Девочка прошла еще немного по коридору и вышла под открытое небо. Под ногами заскрипел глубокий снег. Резкий белый свет выхватывал из темноты разрушенные стены по обе стороны коридора. Стены постепенно сходили на нет и под конец превращались в сплошное месиво льда и битого камня. Чуть подальше и пол становился небезопасным, поэтому коридор был перегорожен перилами. За перилами на каменной кладке росла трава, пучками торчащая из-под снега.
Эмили обернулась и посмотрела наверх. Маркус отчетливо выделялся на фоне неба, точно горгулья, подсвеченная сбоку. Он неловко сидел на стене, обхватив руками неровный камень зубца у своих ног. Его капюшон порвался и свисал набок, волосы спутались и торчали во все стороны; на голове, над самым виском, темнело липкое темное пятно. Он смотрел в пол, большая часть его лица была в тени. Кто-то, кого отсюда было не видно, разговаривал с ним – тихо, пытаясь успокоить. Эмили вдруг осознала, что она уже слышала этот голос. Это был мужчина, но не полицейский – это был отец Маркуса.
– …Тебе ведь не хочется сидеть здесь, – говорил голос. – Никому из нас не хочется. Спускайся, давай обсудим все по-человечески.
– Убирайся! – Голос Маркуса сделался почти неузнаваемым. – Я не хочу с тобой разговаривать. И видеть тебя не хочу! Держись от меня подальше, а то спрыгну! Честное слово!
– Если ты спустишься вниз, тебе не придется меня видеть, я тебе обещаю. Я вообще к тебе приближаться не буду. Для меня главное – знать, что ты в безопасности.
Эмили, стоявшая внизу, во тьме, скрипнула зубами. Какое отвратительное лицемерие! Слушаешь – и почти что веришь. Можно подумать, что он действительно беспокоится.

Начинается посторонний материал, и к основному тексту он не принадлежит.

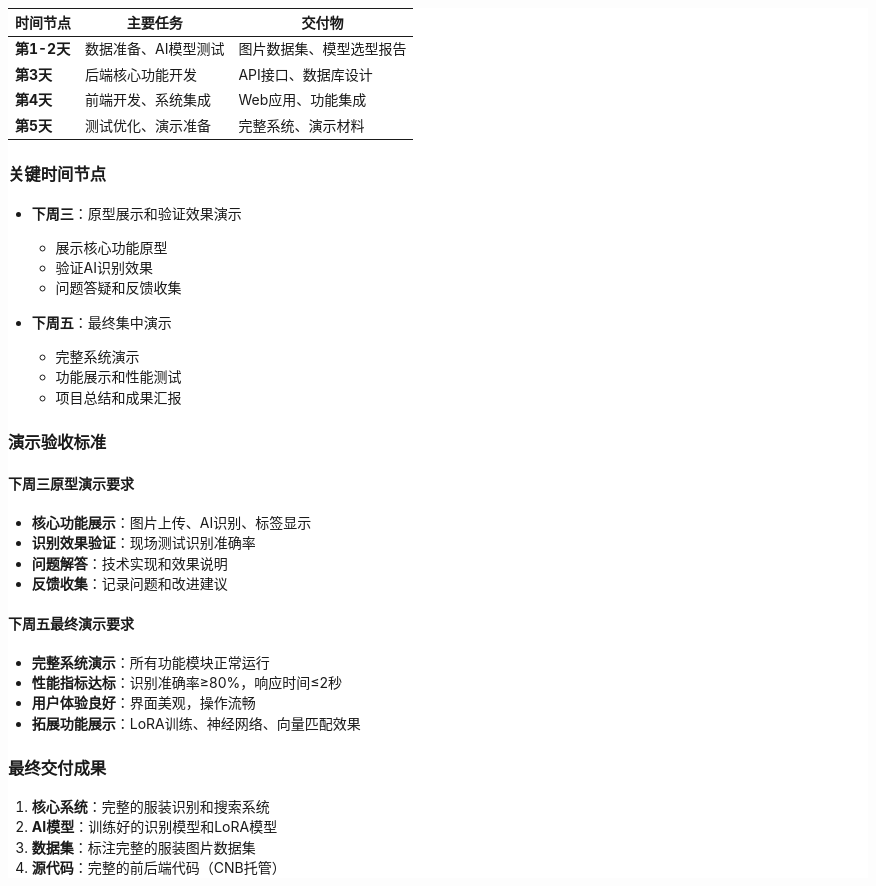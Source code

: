 | 时间节点 | 主要任务 | 交付物 |
|----------|----------|--------|
| **第1-2天** | 数据准备、AI模型测试 | 图片数据集、模型选型报告 |
| **第3天** | 后端核心功能开发 | API接口、数据库设计 |
| **第4天** | 前端开发、系统集成 | Web应用、功能集成 |
| **第5天** | 测试优化、演示准备 | 完整系统、演示材料 |

### 关键时间节点
- **下周三**：原型展示和验证效果演示
  - 展示核心功能原型
  - 验证AI识别效果
  - 问题答疑和反馈收集

- **下周五**：最终集中演示
  - 完整系统演示
  - 功能展示和性能测试
  - 项目总结和成果汇报

### 演示验收标准

#### 下周三原型演示要求
- **核心功能展示**：图片上传、AI识别、标签显示
- **识别效果验证**：现场测试识别准确率
- **问题解答**：技术实现和效果说明
- **反馈收集**：记录问题和改进建议

#### 下周五最终演示要求
- **完整系统演示**：所有功能模块正常运行
- **性能指标达标**：识别准确率≥80%，响应时间≤2秒
- **用户体验良好**：界面美观，操作流畅
- **拓展功能展示**：LoRA训练、神经网络、向量匹配效果

### 最终交付成果
1. **核心系统**：完整的服装识别和搜索系统
2. **AI模型**：训练好的识别模型和LoRA模型
3. **数据集**：标注完整的服装图片数据集
4. **源代码**：完整的前后端代码（CNB托管）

Но на Маркуса это теперь уже не подействует. Эмили было за него страшно. Она вполголоса, так, чтобы не привлечь внимания посторонних, прошептала наверх:
– Маркус!
Нет, бесполезно. Он смотрит в другую сторону, он не услышит. Она слишком низко, и ее не видно. Эмили присмотрелась к стенам. Внутренняя стена была невысокая, где-то по пояс, но впереди резко уходила наверх. Она была где-то в метр толщиной – и это было все, что отделяло девочку от головокружительного полета на дно зала с высоты третьего этажа. Кроме того, стена была облеплена льдом и снегом.
Эмили заколебалась и посмотрела наверх – как там Маркус? Маркус слегка пошатывался – он явно смертельно устал. Она выругалась – понятно, что он сейчас ничего не соображает. Да, он наверняка спрыгнет вниз, это точно. Если только…
Она неуклюже закинула ногу на стену, навалилась животом на камни. Глубокий снег намочил ей лицо, джинсы тоже сразу промокли. Девочка осторожно поднялась на четвереньки, стараясь не замечать черной пропасти справа, и потихоньку поползла наверх.
А наверху, на свету, его отец по-прежнему продолжал врать.
– Ну, сколько раз я должен перед тобой извиняться? Я понимаю, я был очень зол, когда ты исчез, но это потому, что я из-за тебя волнуюсь, только и всего. Я не хотел, чтобы с тобой что-нибудь случилось…
– Ага, ну да! Будь твоя воля, ты бы меня вообще под замок посадил. Ты мне все запрещаешь…
– Ну что, что я тебе запрещаю? А даже если и так, ты ведь тоже не без греха, Маркус. Ты тоже причинил мне боль.
Внизу Эмили сделала насмешливую гримасу. Вот ведь ни стыда, ни совести у человека! Острые кремни впивались в ладони и кололи колени через джинсы. Быстрее лезть она не могла – стена становилась слишком крутой, – но, если взобраться еще чуть повыше, наверное, он ее услышит…
– Причинил боль? Тебе? – хмыкнул Маркус – Чем это?